What to produce:
Work through the data below and copy out every line where "sigma" is found.

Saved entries
__________
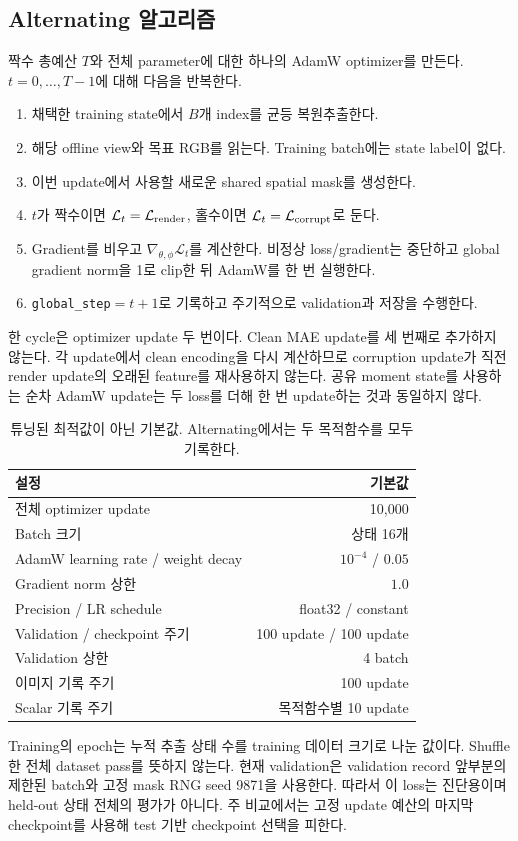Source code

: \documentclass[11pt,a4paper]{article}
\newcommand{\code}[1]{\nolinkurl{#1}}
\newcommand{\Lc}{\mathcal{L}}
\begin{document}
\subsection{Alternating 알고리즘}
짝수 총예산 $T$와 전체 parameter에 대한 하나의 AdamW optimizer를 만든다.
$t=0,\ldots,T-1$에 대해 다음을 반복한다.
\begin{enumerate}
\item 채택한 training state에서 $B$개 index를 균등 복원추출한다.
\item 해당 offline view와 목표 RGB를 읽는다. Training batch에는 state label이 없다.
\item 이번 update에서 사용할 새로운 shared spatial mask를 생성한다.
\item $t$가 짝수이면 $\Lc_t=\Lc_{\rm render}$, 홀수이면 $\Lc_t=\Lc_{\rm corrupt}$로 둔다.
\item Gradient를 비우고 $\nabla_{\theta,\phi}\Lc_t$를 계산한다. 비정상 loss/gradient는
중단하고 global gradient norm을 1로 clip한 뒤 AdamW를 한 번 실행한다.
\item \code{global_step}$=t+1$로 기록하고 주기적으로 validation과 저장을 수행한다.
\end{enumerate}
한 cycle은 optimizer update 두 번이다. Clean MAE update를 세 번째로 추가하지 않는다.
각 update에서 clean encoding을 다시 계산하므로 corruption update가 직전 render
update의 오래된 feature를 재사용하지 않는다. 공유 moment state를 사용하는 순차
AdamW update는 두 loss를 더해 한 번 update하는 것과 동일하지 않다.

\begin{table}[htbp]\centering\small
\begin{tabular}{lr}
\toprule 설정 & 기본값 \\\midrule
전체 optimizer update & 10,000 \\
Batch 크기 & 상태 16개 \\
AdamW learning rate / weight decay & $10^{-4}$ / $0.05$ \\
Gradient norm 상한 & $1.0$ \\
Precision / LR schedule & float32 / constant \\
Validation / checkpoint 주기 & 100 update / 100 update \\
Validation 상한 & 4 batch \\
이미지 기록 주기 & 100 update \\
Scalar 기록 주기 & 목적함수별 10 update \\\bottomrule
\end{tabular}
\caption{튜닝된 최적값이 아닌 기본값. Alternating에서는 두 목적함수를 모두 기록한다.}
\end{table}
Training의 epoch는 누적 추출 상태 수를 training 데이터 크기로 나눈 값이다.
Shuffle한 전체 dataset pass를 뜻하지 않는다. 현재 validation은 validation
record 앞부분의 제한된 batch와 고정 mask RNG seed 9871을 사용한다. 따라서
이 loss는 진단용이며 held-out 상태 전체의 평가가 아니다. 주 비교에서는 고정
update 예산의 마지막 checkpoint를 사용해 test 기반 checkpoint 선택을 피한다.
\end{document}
__________
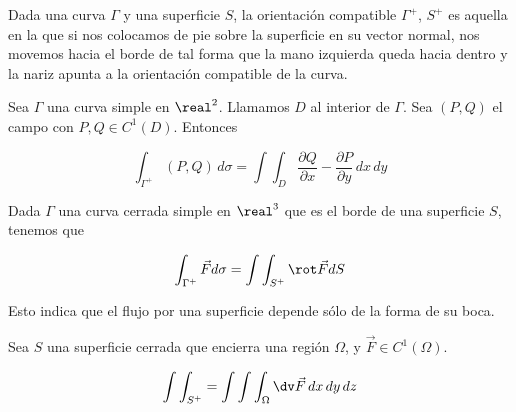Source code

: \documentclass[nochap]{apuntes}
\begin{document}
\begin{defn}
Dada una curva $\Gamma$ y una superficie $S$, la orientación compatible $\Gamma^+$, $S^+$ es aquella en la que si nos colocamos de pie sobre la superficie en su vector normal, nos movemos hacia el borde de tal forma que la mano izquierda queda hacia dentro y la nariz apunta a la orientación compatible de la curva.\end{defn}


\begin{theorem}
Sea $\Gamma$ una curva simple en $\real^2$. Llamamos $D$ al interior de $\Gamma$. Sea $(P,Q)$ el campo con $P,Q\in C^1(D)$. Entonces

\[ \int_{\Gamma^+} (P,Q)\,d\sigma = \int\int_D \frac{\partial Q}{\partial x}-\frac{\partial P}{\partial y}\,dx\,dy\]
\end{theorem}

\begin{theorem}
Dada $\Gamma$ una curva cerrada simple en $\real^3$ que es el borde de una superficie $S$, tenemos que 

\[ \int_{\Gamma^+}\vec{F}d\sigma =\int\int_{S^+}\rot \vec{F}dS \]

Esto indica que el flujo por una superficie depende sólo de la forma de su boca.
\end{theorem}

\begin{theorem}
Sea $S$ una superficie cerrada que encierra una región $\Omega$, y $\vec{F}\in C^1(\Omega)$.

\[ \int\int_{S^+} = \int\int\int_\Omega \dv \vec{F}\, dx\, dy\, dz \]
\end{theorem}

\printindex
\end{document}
__________
Exercise output:
\[ \int_{\Gamma^+} (P,Q)\,d\sigma = \int\int_D \frac{\partial Q}{\partial x}-\frac{\partial P}{\partial y}\,dx\,dy\]
\[ \int_{\Gamma^+}\vec{F}d\sigma =\int\int_{S^+}\rot \vec{F}dS \]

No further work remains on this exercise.